Producers operating in the unconventional oil and gas basins in North America have found in optimized completion designs the right recipes to make production in a post-downturn industry economic. Over the past half-decade, operators have discovered that longer laterals, higher proppant loads, tighter stage spacing and more fracture stages have led to lower breakeven costs in a $70/bbl price environment.

Now there are emerging signs indicating that the era of optimized completions might be beginning to plateau, that operators might be pumping as much proppant into the well as they can and that laterals have extended so long that it might not be economical to drill out much farther.

“We believe there is a point of diminishing returns [on completion optimizations],” said Jim Miller, senior vice president of operations for Chaparral Energy. “There are several areas in the Stack where operators over the past three years have pushed up the pounds of sand per foot. Probably within the last six months, you’ve seen some of them start to pull back and drop back down. When you compare those wells where they pulled back down or decreased to the EURs of the wells with a higher sand per foot concentration, you can see they reached a point of maximum returns.”

Miller added that in the Meramec Formation in Oklahoma, operators likely have yet to reach maximum levels of sand loading, “but the industry is pretty close to seeing it.”

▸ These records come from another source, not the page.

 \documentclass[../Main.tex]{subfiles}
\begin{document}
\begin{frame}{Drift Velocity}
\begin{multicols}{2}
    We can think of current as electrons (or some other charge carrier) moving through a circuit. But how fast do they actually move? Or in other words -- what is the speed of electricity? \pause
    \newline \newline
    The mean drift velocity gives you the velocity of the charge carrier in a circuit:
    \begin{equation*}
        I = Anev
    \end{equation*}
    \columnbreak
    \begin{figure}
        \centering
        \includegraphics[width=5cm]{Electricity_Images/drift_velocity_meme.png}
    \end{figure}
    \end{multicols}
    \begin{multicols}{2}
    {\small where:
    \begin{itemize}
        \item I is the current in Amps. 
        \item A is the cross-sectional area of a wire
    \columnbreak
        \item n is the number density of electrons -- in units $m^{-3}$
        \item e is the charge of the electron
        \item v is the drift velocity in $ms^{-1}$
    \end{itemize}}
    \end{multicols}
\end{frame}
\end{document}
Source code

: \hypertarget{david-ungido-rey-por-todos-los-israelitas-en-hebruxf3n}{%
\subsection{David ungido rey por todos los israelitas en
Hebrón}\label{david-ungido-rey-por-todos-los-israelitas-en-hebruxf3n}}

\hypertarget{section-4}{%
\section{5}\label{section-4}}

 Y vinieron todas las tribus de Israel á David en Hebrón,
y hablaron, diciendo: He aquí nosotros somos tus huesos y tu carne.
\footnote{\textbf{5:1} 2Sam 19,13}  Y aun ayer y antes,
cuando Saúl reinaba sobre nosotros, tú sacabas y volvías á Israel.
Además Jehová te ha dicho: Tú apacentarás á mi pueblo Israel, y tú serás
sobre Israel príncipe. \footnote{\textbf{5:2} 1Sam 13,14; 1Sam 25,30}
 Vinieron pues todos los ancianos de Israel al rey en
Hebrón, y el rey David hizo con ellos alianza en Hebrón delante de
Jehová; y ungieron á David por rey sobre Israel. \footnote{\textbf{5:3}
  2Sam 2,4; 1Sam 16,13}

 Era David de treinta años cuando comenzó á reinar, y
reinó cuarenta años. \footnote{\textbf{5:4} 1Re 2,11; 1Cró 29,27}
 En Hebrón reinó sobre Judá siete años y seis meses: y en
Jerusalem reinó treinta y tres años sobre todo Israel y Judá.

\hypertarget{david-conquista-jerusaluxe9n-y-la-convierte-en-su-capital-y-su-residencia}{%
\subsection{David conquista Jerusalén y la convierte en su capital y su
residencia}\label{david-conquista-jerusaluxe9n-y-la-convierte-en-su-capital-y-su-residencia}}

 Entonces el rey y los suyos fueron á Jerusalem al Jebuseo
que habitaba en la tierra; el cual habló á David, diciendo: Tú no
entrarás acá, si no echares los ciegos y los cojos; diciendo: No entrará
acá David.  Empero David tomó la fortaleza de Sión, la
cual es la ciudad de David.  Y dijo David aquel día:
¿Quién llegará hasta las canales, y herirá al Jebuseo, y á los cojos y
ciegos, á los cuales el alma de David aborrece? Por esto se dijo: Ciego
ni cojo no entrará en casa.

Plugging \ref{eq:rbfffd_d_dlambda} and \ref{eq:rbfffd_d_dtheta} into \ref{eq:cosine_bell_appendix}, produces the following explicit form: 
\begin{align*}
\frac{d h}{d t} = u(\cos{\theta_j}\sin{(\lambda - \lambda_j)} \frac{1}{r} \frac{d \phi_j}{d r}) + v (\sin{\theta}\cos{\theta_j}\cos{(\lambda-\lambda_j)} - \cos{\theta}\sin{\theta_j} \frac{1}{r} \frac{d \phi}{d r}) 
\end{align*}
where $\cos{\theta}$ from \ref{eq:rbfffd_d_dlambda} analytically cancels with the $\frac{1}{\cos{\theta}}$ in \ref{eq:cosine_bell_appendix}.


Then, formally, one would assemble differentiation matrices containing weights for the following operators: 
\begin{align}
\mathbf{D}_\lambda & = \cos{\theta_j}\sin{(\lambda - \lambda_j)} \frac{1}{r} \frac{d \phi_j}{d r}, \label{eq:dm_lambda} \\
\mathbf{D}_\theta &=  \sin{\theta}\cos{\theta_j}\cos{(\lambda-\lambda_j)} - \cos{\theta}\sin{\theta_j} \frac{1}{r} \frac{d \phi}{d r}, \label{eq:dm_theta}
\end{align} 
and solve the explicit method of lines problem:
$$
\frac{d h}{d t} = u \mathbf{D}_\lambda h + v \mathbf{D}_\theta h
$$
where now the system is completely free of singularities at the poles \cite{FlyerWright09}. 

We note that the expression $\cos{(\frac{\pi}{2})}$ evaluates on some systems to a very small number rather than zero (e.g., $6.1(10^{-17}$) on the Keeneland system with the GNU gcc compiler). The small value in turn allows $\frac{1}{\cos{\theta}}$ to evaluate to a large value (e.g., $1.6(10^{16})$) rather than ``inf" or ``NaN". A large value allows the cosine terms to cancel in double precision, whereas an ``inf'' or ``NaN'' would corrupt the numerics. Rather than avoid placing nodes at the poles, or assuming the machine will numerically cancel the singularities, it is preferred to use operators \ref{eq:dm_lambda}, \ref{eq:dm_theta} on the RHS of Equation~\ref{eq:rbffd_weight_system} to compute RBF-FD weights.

Chaparral Energy produced 12,289 boe/d from Oklahoma’s Stack play in the first quarter of 2018. (Source: Chaparral Energy)

 

If, in fact, operators are reaching the limit for optimized completions, where does the industry go from here? Where lies the next opportunity for value creation?

In exclusive interviews with E&P, several producers operating in major basins throughout North America as well as service providers specializing in production technologies said the next era in optimization could well come in enhanced production systems and tools designed to draw out decline curves and improve EURs. Recent events indicate such an evolution.

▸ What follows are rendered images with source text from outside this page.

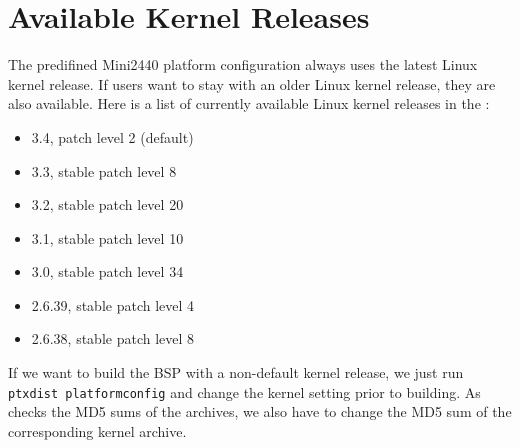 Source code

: %
%
%
%
%
%

\newcommand{\perCpuName}{S3C2440}
\newcommand{\curKernelRev}{3.4}

\section{Available Kernel Releases}	\label{sec:kernelreleases}

The predifined Mini2440 platform configuration always uses the latest Linux
kernel release. If users want to stay with an older Linux kernel release,
they are also available. Here is a list of currently available Linux kernel
releases in the \ptxdistBSPName{}:

\begin{itemize}
	\item \curKernelRev{}, patch level 2 (default)
	\item 3.3, stable patch level 8
	\item 3.2, stable patch level 20
	\item 3.1, stable patch level 10
	\item 3.0, stable patch level 34
	\item 2.6.39, stable patch level 4
	\item 2.6.38, stable patch level 8
\end{itemize}

If we want to build the BSP with a non-default kernel release, we just run
\texttt{ptxdist platformconfig} and change the kernel setting prior to building.
As \ptxdist{} checks the MD5 sums of the archives, we also have to change the
MD5 sum of the corresponding kernel archive.

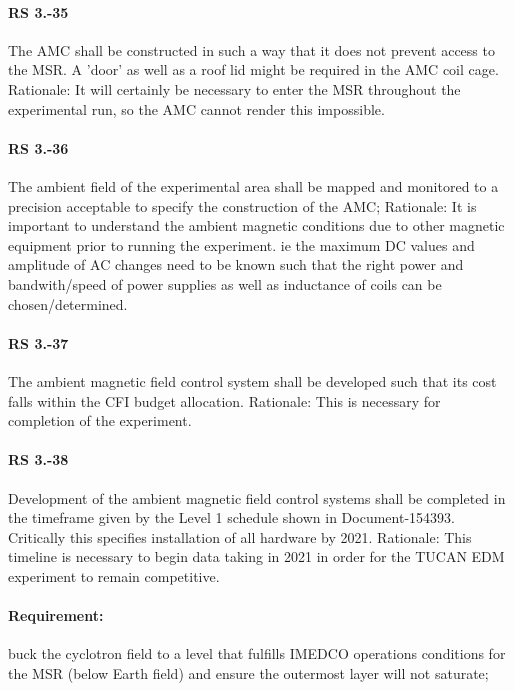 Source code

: \paragraph*{RS 3.-35}	The AMC shall be constructed in such a way that it does not prevent access to the MSR. A 'door' as well as a roof lid might be required in the AMC coil cage.
\newline Rationale: 	It will certainly be necessary to enter the MSR throughout the experimental run, so the AMC cannot render this impossible.
\paragraph*{RS 3.-36}	The ambient field of the experimental area shall be mapped and monitored to a precision acceptable to specify the construction of the AMC; 
\newline Rationale: 	It is important to understand the ambient magnetic conditions due to other magnetic equipment prior to running the experiment. ie the maximum DC values and amplitude of AC changes need to be known such that the right power and bandwith/speed of power supplies as well as inductance of coils can be chosen/determined.
\paragraph*{RS 3.-37}	The ambient magnetic field control system shall be developed such that its cost falls within the CFI budget allocation.
\newline Rationale: 	 This is necessary for completion of the experiment.
\paragraph*{RS 3.-38}	Development of the ambient magnetic field control systems shall be completed in the timeframe given by the Level 1 schedule shown in Document-154393. Critically this specifies installation of all hardware by 2021.
\newline Rationale: 	This timeline is necessary to begin data taking in 2021 in order for the TUCAN EDM experiment to remain competitive.

\paragraph*{Requirement:} buck the cyclotron field to a level that fulfills IMEDCO operations conditions
for the MSR (below Earth field) and ensure the outermost layer will not saturate;
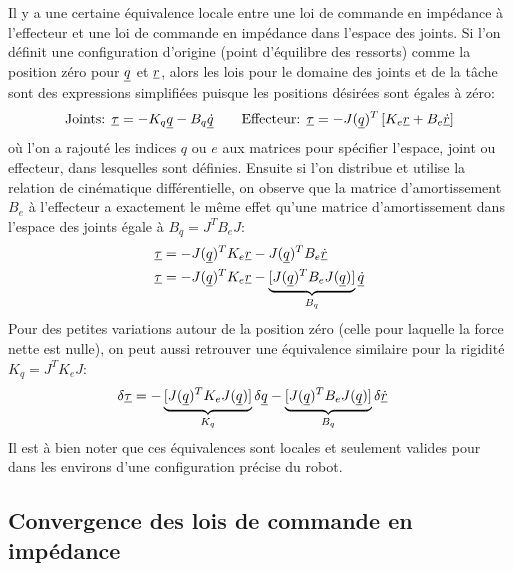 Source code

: Il y a une certaine équivalence locale entre une loi de commande en impédance à l'effecteur et une loi de commande en impédance dans l'espace des joints. Si l'on définit une configuration d'origine (point d'équilibre des ressorts) comme la position zéro pour $\underline{q}$ et $\underline{r}$, alors les lois pour le domaine des joints et de la tâche sont des expressions simplifiées puisque les positions désirées sont égales à zéro:
\begin{align}
	\text{Joints: }
	\underline{\tau} = - K_q \underline{q} - B_q \underline{\dot{q}}
	\quad\quad
	\text{Effecteur: }
	\underline{\tau} = - J(\underline{q})^T   \left[ K_e \underline{r} + B_e \underline{\dot{r}} \right]
\end{align}
où l'on a rajouté les indices $q$ ou $e$ aux matrices pour spécifier l'espace, joint ou effecteur, dans lesquelles
sont définies. Ensuite si l'on distribue et utilise la relation de cinématique différentielle, on observe que la matrice d'amortissement $B_e$ à l'effecteur a exactement le même effet qu'une matrice d'amortissement dans l'espace des joints égale à $B_q = J^T B_e J$:
\begin{align}
	\underline{\tau} &= - J(\underline{q})^T   K_e \underline{r} - J(\underline{q})^T B_e \underline{\dot{r}} \\
	\underline{\tau} &= - J(\underline{q})^T   K_e \underline{r} - \underbrace{ [ J(\underline{q})^T   B_e  J(\underline{q}) ] }_{ B_q } \underline{\dot{q}}
\end{align}
Pour des petites variations autour de la position zéro (celle pour laquelle la force nette est nulle), on peut aussi retrouver une équivalence similaire pour la rigidité $K_q = J^T K_e J$:
\begin{align}
	\delta \underline{\tau} &= - \underbrace{ [ J(\underline{q})^T   K_e  J(\underline{q}) ] }_{ K_q }
	\delta \underline{q} - \underbrace{ [ J(\underline{q})^T   B_e  J(\underline{q}) ] }_{ B_q }\delta \underline{\dot{r}}
\end{align}
Il est à bien noter que ces équivalences sont locales et seulement valides pour dans les environs d'une configuration précise du robot.

\subsection{Convergence des lois de commande en impédance}
\label{sec:impcontrolconvergence}

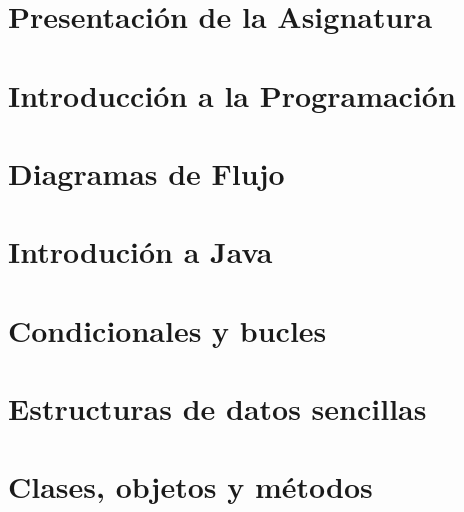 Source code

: \documentclass[12pt]{report} %
\begin{document}


\clearpage
{} %




\part{Presentación de la Asignatura}


\part{Introducción a la Programación}


\part{Diagramas de Flujo}


\part{Introdución a Java}


\part{Condicionales y bucles}


\part{Estructuras de datos sencillas}


\part{Clases, objetos y métodos}

\end{document}
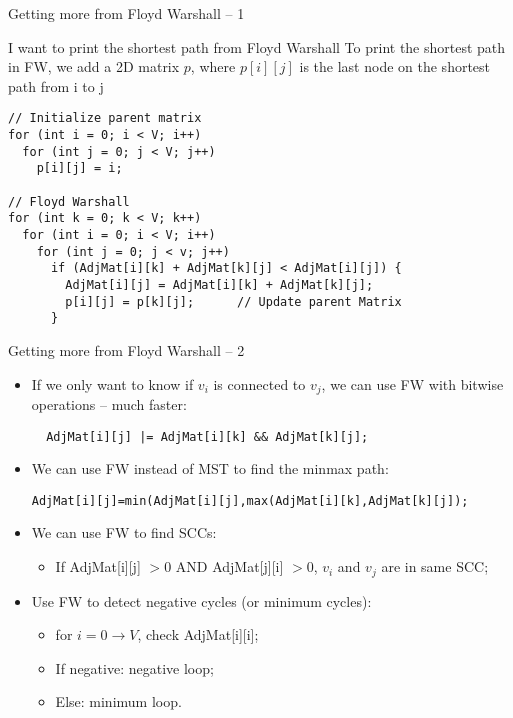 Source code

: \begin{frame}[fragile]{Getting more from Floyd Warshall -- 1}
  \begin{block}{I want to print the shortest path from Floyd Warshall}
To print the shortest path in FW, we add a 2D matrix $p$, where $p[i][j]$ is the last node on the shortest path from i to j
{\smaller
\begin{verbatim}
// Initialize parent matrix
for (int i = 0; i < V; i++)
  for (int j = 0; j < V; j++)
    p[i][j] = i;

// Floyd Warshall
for (int k = 0; k < V; k++)
  for (int i = 0; i < V; i++)
    for (int j = 0; j < v; j++)
      if (AdjMat[i][k] + AdjMat[k][j] < AdjMat[i][j]) {
        AdjMat[i][j] = AdjMat[i][k] + AdjMat[k][j];
        p[i][j] = p[k][j];      // Update parent Matrix
      }
\end{verbatim}}
  \end{block}
\end{frame}


\begin{frame}[fragile]{Getting more from Floyd Warshall -- 2}

  \begin{itemize}
  \item If we only want to know if $v_i$ is connected to $v_j$, we can use FW with bitwise operations -- much faster:
  \begin{verbatim}
  AdjMat[i][j] |= AdjMat[i][k] && AdjMat[k][j];
  \end{verbatim}

  \item We can use FW instead of MST to find the minmax path:
  {\smaller\begin{verbatim}
AdjMat[i][j]=min(AdjMat[i][j],max(AdjMat[i][k],AdjMat[k][j]);
\end{verbatim}}\medskip

  \item We can use FW to find SCCs:
  \begin{itemize}
    \item If AdjMat[i][j] $> 0$ AND AdjMat[j][i] $> 0$, $v_i$ and $v_j$ are in same SCC;
  \end{itemize}\medskip

  \item Use FW to detect negative cycles (or minimum cycles):
  \begin{itemize}
    \item for $i = 0\to V$, check AdjMat[i][i];
    \item If negative: negative loop;
    \item Else: minimum loop.
  \end{itemize}
  \end{itemize}
\end{frame}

In late July Equinor announced it will deploy a rod lift technology developed by Ambyint—a company that specializes in artificial lift and production optimization equipment— on its wells in the Bakken Shale, where Equinor will expand the system to full-field development.

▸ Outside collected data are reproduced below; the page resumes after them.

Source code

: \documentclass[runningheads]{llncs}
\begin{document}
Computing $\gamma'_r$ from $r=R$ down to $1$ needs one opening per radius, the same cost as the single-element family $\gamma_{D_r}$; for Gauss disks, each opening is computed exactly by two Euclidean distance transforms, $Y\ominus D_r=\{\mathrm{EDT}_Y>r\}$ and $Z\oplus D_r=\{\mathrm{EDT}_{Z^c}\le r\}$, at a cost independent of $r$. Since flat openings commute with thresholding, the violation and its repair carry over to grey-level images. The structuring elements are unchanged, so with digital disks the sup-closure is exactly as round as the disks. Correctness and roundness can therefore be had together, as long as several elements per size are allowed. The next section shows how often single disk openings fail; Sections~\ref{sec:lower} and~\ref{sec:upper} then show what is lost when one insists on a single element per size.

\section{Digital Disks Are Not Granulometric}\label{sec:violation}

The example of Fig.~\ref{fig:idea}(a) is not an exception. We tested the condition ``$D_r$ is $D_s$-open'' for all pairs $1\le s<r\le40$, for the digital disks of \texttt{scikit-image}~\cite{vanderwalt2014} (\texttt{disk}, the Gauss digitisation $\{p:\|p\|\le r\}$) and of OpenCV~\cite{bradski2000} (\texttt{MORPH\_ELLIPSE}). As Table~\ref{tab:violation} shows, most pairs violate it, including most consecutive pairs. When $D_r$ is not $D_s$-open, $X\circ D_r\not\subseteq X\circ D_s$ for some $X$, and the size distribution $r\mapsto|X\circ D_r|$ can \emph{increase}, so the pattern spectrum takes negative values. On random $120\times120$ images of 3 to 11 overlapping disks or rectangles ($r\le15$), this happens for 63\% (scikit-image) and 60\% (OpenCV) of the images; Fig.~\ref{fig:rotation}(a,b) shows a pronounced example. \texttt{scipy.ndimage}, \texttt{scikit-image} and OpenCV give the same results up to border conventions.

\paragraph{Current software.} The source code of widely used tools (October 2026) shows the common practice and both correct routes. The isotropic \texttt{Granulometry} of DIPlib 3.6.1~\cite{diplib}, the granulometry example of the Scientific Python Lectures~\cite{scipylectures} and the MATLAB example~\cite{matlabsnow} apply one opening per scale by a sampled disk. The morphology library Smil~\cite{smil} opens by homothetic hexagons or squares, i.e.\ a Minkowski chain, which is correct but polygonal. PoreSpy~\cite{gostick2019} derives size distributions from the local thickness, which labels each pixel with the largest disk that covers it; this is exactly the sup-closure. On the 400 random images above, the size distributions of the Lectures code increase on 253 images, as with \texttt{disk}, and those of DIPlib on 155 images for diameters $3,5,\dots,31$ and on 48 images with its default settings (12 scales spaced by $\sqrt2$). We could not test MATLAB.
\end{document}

During pilot testing, Equinor was able to automate rod pump well optimization through the use of Ambyint’s autonomous set point management functionality, according to a press release. By identifying wells that were overpumping or underpumping, controller set points were adjusted “with minimal human interference,” the release stated.

Equinor said in the release that this type of proactive optimization system resulted in increased production rates and more efficient pumping while reducing the well volatility.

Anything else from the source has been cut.